Das Software-Framework, das es ausführt, heißt NAVI-Orbital. Während zwei Live-Tests flog der Satellit über Toulouse, Frankreich und die Küste Argentiniens. Die KI untersuchte jedes Bild und beantwortete vordefinierte Fragen: Ist dies ein Gewerbe- oder Wohngebiet? Sind natürliche Merkmale sichtbar?
Die gesamte Verarbeitung erfolgte auf einem kleinen Nvidia Jetson Orin AGX, einem Compute-Modul (ein eigenständiger Mini-Computer) von der Größe eines dicken Taschenbuchs, das häufig in Robotern verwendet wird. Die Version von Gemma 3 an Bord verwendet ein komprimiertes Format, das nur 8 GB Speicher benötigt. Delfa sagte es deutlich: „Man kann es auf einem winzigen, winzigen Computer ausführen."
| Detail | Zahl |
|---|---|
| Genauigkeit beim Bodentest | 88 % bei 7.960 Bildern |
| Modellgröße (Speicher) | 8 GB |
| Verfügbare Bordenenergie | 150 bis 500 Watt (Solarenergie) |
| Aktuelle Verzögerung bei Waldbrand-Warnungen | Bis zu 90 Minuten |
| Gespeicherte Daten vs. Originalbilder | Kilobyte vs. hunderte Megabyte |
Warum ist es wichtig, dass die KI im Satelliten und nicht am Boden ist?
Satelliten können Daten nur in festgelegten Intervallen zur Erde übertragen, und die Verbindung ist oft langsam. Das Senden eines vollständigen hochauflösenden Bildes kann erhebliche Bandbreite beanspruchen. Das Senden einer zweisätzigen Textbeschreibung benötigt fast nichts.
Loft Orbitals Geschäftsführer Paul Lasserre nennt dies „semantische Kompression": Die KI fasst zusammen, was wichtig ist, und nur diese Zusammenfassung wird nach Hause übertragen. „Es spielt keine Rolle, wenn die Verbindung langsam ist, weil Sie dutzende Kilobyte statt dutzende oder hunderte Megabyte herunterladen", sagte Lasserre.
Das Waldbrand-Beispiel macht dies konkret. Satelliten erkennen bereits Waldbrände, aber Datenverarbeitung und Download-Verzögerungen verschieben Warnungen jedoch um bis zu 90 Minuten zurück. Eine bordeigene KI, die ein Feuer als einfachen Text meldet, könnte dieses Zeitfenster dramatisch verkürzen.
Was ändert sich für Wissenschaftler, die Satelliten nutzen?
Heute erfordert die Steuerung eines Satelliten das Schreiben präziser, strukturierter Befehle, normalerweise durch ein spezialisiertes Operationsteam.
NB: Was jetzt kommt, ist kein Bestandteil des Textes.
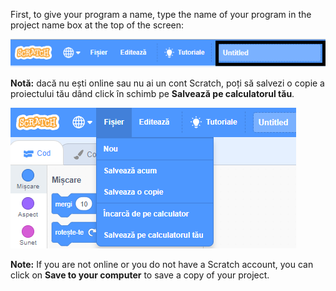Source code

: First, to give your program a name, type the name of your program in the project name box at the top of the screen:

![captură de ecran](images/name-annotated.png)

**Notă:** dacă nu ești online sau nu ai un cont Scratch, poți să salvezi o copie a proiectului tău dând click în schimb pe **Salvează pe calculatorul tău**.

![Selecting 'Save now' in the 'File' menu.](images/save.png)

**Note:** If you are not online or you do not have a Scratch account, you can click on **Save to your computer** to save a copy of your project.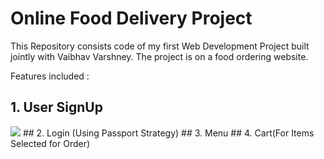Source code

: #                                                                      Online Food Delivery Project
This Repository consists code of my first Web Development Project built jointly with Vaibhav Varshney.
The project is on a food ordering website.

Features included : 
##      1. User SignUp 
<img src="Git_Img/SignUp.jpeg">
##      2. Login (Using Passport Strategy)
##      3. Menu 
##      4. Cart(For Items Selected for Order)


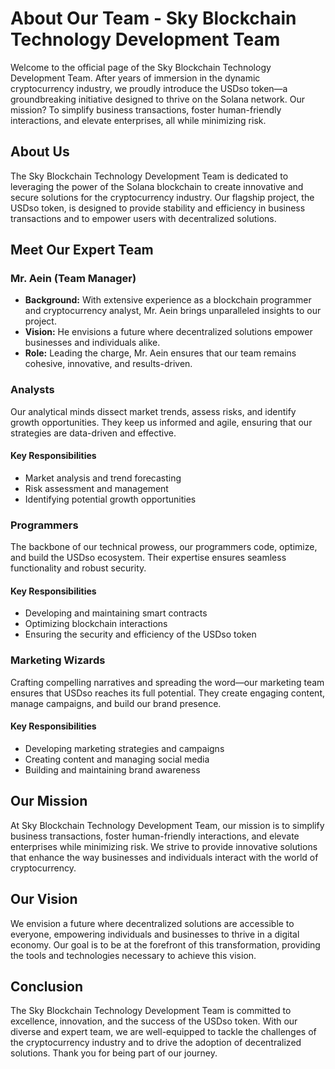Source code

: # About Our Team - Sky Blockchain Technology Development Team

Welcome to the official page of the Sky Blockchain Technology Development Team. After years of immersion in the dynamic cryptocurrency industry, we proudly introduce the USDso token—a groundbreaking initiative designed to thrive on the Solana network. Our mission? To simplify business transactions, foster human-friendly interactions, and elevate enterprises, all while minimizing risk.

## About Us

The Sky Blockchain Technology Development Team is dedicated to leveraging the power of the Solana blockchain to create innovative and secure solutions for the cryptocurrency industry. Our flagship project, the USDso token, is designed to provide stability and efficiency in business transactions and to empower users with decentralized solutions.

## Meet Our Expert Team

### Mr. Aein (Team Manager)

- **Background:** With extensive experience as a blockchain programmer and cryptocurrency analyst, Mr. Aein brings unparalleled insights to our project.
- **Vision:** He envisions a future where decentralized solutions empower businesses and individuals alike.
- **Role:** Leading the charge, Mr. Aein ensures that our team remains cohesive, innovative, and results-driven.

### Analysts

Our analytical minds dissect market trends, assess risks, and identify growth opportunities. They keep us informed and agile, ensuring that our strategies are data-driven and effective.

#### Key Responsibilities

- Market analysis and trend forecasting
- Risk assessment and management
- Identifying potential growth opportunities

### Programmers

The backbone of our technical prowess, our programmers code, optimize, and build the USDso ecosystem. Their expertise ensures seamless functionality and robust security.

#### Key Responsibilities

- Developing and maintaining smart contracts
- Optimizing blockchain interactions
- Ensuring the security and efficiency of the USDso token

### Marketing Wizards

Crafting compelling narratives and spreading the word—our marketing team ensures that USDso reaches its full potential. They create engaging content, manage campaigns, and build our brand presence.

#### Key Responsibilities

- Developing marketing strategies and campaigns
- Creating content and managing social media
- Building and maintaining brand awareness

## Our Mission

At Sky Blockchain Technology Development Team, our mission is to simplify business transactions, foster human-friendly interactions, and elevate enterprises while minimizing risk. We strive to provide innovative solutions that enhance the way businesses and individuals interact with the world of cryptocurrency.

## Our Vision

We envision a future where decentralized solutions are accessible to everyone, empowering individuals and businesses to thrive in a digital economy. Our goal is to be at the forefront of this transformation, providing the tools and technologies necessary to achieve this vision.

## Conclusion

The Sky Blockchain Technology Development Team is committed to excellence, innovation, and the success of the USDso token. With our diverse and expert team, we are well-equipped to tackle the challenges of the cryptocurrency industry and to drive the adoption of decentralized solutions. Thank you for being part of our journey.
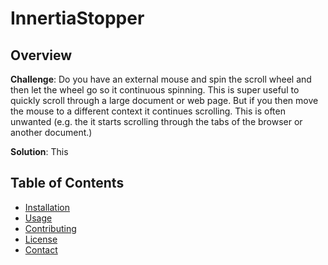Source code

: 

# InnertiaStopper

## Overview
**Challenge**: 
Do you have an external mouse and spin the scroll wheel and then let the wheel go so it continuous spinning.
This is super useful to quickly scroll through a large document or web page. But if you then move the mouse to a different context it continues scrolling. This is often unwanted (e.g. the it starts scrolling through the tabs of the browser or another document.)

**Solution**: This 

## Table of Contents
- [Installation](#installation)
- [Usage](#usage)
- [Contributing](#contributing)
- [License](#license)
- [Contact](#contact)

<!--stackedit_data:
eyJoaXN0b3J5IjpbNjI1NTQyMywtMTc0MjEzMTU1XX0=
-->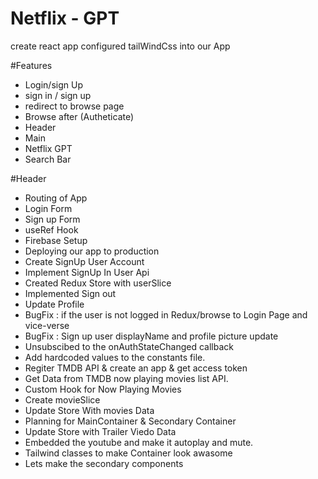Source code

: # Netflix - GPT
create react app
configured tailWindCss into our App

#Features 
 - Login/sign Up
 - sign in / sign up
 - redirect to browse page
 - Browse after (Autheticate)
 - Header
 - Main
 - Netflix GPT
 - Search Bar

#Header 

- Routing of App
- Login Form
- Sign up Form
- useRef Hook
- Firebase Setup
- Deploying our app to production
- Create SignUp User Account
- Implement SignUp In User Api
- Created Redux Store with userSlice
- Implemented Sign out
- Update Profile
- BugFix : if the user is not logged in Redux/browse to Login Page and vice-verse
- BugFix : Sign up user displayName and profile picture update
- Unsubscibed to the onAuthStateChanged callback
- Add hardcoded values to the constants file.
- Regiter TMDB API & create an app & get access token
- Get Data from TMDB now playing movies list API.
- Custom Hook for Now Playing Movies
- Create movieSlice
- Update Store With movies Data
- Planning for MainContainer  & Secondary Container
- Update Store with Trailer Viedo Data
- Embedded the youtube and make it autoplay and mute.
- Tailwind classes to make Container look awasome
- Lets make the secondary components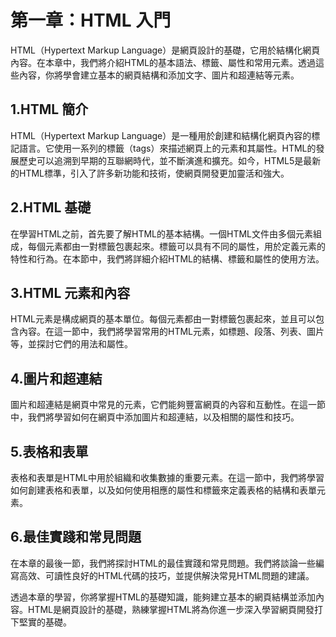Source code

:# **第一章：HTML 入門**

HTML（Hypertext Markup Language）是網頁設計的基礎，它用於結構化網頁內容。在本章中，我們將介紹HTML的基本語法、標籤、屬性和常用元素。透過這些內容，你將學會建立基本的網頁結構和添加文字、圖片和超連結等元素。

## **1.HTML 簡介**
HTML（Hypertext Markup Language）是一種用於創建和結構化網頁內容的標記語言。它使用一系列的標籤（tags）來描述網頁上的元素和其屬性。HTML的發展歷史可以追溯到早期的互聯網時代，並不斷演進和擴充。如今，HTML5是最新的HTML標準，引入了許多新功能和技術，使網頁開發更加靈活和強大。

## **2.HTML 基礎**
在學習HTML之前，首先要了解HTML的基本結構。一個HTML文件由多個元素組成，每個元素都由一對標籤包裹起來。標籤可以具有不同的屬性，用於定義元素的特性和行為。在本節中，我們將詳細介紹HTML的結構、標籤和屬性的使用方法。

## **3.HTML 元素和內容**
HTML元素是構成網頁的基本單位。每個元素都由一對標籤包裹起來，並且可以包含內容。在這一節中，我們將學習常用的HTML元素，如標題、段落、列表、圖片等，並探討它們的用法和屬性。

## **4.圖片和超連結**
圖片和超連結是網頁中常見的元素，它們能夠豐富網頁的內容和互動性。在這一節中，我們將學習如何在網頁中添加圖片和超連結，以及相關的屬性和技巧。

## **5.表格和表單**
表格和表單是HTML中用於組織和收集數據的重要元素。在這一節中，我們將學習如何創建表格和表單，以及如何使用相應的屬性和標籤來定義表格的結構和表單元素。

## **6.最佳實踐和常見問題**
在本章的最後一節，我們將探討HTML的最佳實踐和常見問題。我們將談論一些編寫高效、可讀性良好的HTML代碼的技巧，並提供解決常見HTML問題的建議。

透過本章的學習，你將掌握HTML的基礎知識，能夠建立基本的網頁結構並添加內容。HTML是網頁設計的基礎，熟練掌握HTML將為你進一步深入學習網頁開發打下堅實的基礎。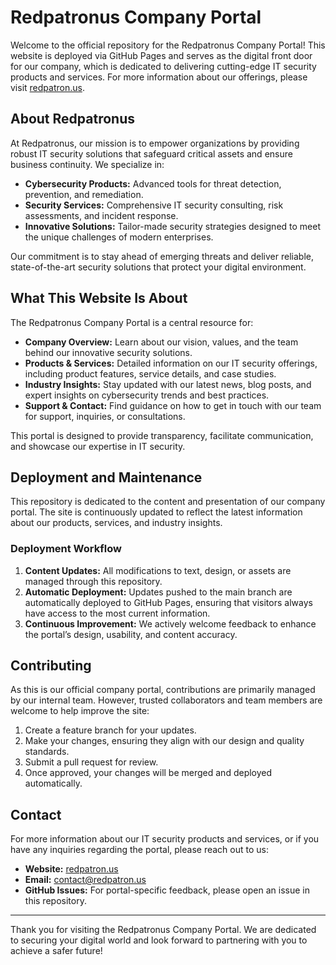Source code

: # Redpatronus Company Portal

Welcome to the official repository for the Redpatronus Company Portal! This website is deployed via GitHub Pages and serves as the digital front door for our company, which is dedicated to delivering cutting-edge IT security products and services. For more information about our offerings, please visit [redpatron.us](https://redpatron.us).

## About Redpatronus

At Redpatronus, our mission is to empower organizations by providing robust IT security solutions that safeguard critical assets and ensure business continuity. We specialize in:

- **Cybersecurity Products:** Advanced tools for threat detection, prevention, and remediation.
- **Security Services:** Comprehensive IT security consulting, risk assessments, and incident response.
- **Innovative Solutions:** Tailor-made security strategies designed to meet the unique challenges of modern enterprises.

Our commitment is to stay ahead of emerging threats and deliver reliable, state-of-the-art security solutions that protect your digital environment.

## What This Website Is About

The Redpatronus Company Portal is a central resource for:

- **Company Overview:** Learn about our vision, values, and the team behind our innovative security solutions.
- **Products & Services:** Detailed information on our IT security offerings, including product features, service details, and case studies.
- **Industry Insights:** Stay updated with our latest news, blog posts, and expert insights on cybersecurity trends and best practices.
- **Support & Contact:** Find guidance on how to get in touch with our team for support, inquiries, or consultations.

This portal is designed to provide transparency, facilitate communication, and showcase our expertise in IT security.

## Deployment and Maintenance

This repository is dedicated to the content and presentation of our company portal. The site is continuously updated to reflect the latest information about our products, services, and industry insights.

### Deployment Workflow

1. **Content Updates:** All modifications to text, design, or assets are managed through this repository.
2. **Automatic Deployment:** Updates pushed to the main branch are automatically deployed to GitHub Pages, ensuring that visitors always have access to the most current information.
3. **Continuous Improvement:** We actively welcome feedback to enhance the portal’s design, usability, and content accuracy.

## Contributing

As this is our official company portal, contributions are primarily managed by our internal team. However, trusted collaborators and team members are welcome to help improve the site:

1. Create a feature branch for your updates.
2. Make your changes, ensuring they align with our design and quality standards.
3. Submit a pull request for review.
4. Once approved, your changes will be merged and deployed automatically.

## Contact

For more information about our IT security products and services, or if you have any inquiries regarding the portal, please reach out to us:

- **Website:** [redpatron.us](https://redpatron.us)
- **Email:** [contact@redpatron.us](mailto:contact@redpatron.us)
- **GitHub Issues:** For portal-specific feedback, please open an issue in this repository.

---

Thank you for visiting the Redpatronus Company Portal. We are dedicated to securing your digital world and look forward to partnering with you to achieve a safer future!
NAVI-Orbital ermöglicht es einem Forscher, stattdessen eine einfache englischsprachige Frage oder Anweisung zu tippen, sie hochzuladen, und der Satellit führt sie aus.
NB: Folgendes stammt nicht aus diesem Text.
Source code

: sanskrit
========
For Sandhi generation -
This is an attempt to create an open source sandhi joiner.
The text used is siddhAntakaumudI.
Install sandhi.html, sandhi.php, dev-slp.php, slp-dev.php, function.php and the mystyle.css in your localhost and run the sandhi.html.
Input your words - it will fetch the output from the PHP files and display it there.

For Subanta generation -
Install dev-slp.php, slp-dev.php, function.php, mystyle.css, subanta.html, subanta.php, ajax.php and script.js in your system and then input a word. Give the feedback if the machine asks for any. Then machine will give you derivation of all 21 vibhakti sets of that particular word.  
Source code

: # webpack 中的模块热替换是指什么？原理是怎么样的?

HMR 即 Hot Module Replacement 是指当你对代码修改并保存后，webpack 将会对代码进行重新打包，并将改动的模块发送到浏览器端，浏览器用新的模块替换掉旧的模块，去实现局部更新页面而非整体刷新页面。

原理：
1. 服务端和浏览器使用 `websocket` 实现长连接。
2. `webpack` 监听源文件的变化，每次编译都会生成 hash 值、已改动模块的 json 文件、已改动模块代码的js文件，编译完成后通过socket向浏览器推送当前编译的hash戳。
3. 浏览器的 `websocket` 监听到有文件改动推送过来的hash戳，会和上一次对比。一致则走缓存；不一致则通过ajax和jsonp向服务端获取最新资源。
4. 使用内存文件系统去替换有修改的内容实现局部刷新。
„Jetzt kann ein Wissenschaftler einen Prompt schreiben, ihn ins Raumschiff hochladen, und das System wird dies berücksichtigen", sagte Juan Delfa, der technische Gruppenleiter bei NASA JPL, der das Projekt leitete. Um zu ändern, wonach der Satellit sucht, etwa um von Stadtmapping zu Waldbranderkennung zu wechseln, bearbeiten Sie einfach einen Text-Prompt. Keine neue Software. Kein Neutraining der KI.
Das System ist derzeit absichtlich von der Flugkontrolle abgeschottet. Es liest Bilder und gibt Beschreibungen zurück. Nicht mehr. Doch Delfas größere Vision ist ehrgeiziger: Er möchte, dass KI als natürlichsprachiger Begleiter für Astronauten fungiert und ihnen hilft, Ausrüstung in einem Raumanzug zu bedienen, wo Geschicklichkeit begrenzt ist.
Diese Zukunft ist noch Jahre Forschung entfernt. Was NAVI-Orbital bewies, ist, dass die beiden Grundlagen – das Ausführen eines leistungsstarken KI-Modells im Weltall und dessen Steuerung mit natürlicher Sprache – beide heute funktionieren.
Fazit: Falls Sie mit Satellitendaten, Erdbeobachtung oder Notfallreaktionssystemen arbeiten, behalten Sie dieses Projekt im Auge. Der praktische Nutzen, schnellere Warnungen, einfachere Befehle, ist näher dran als die meiste Raumfahrttechnologie.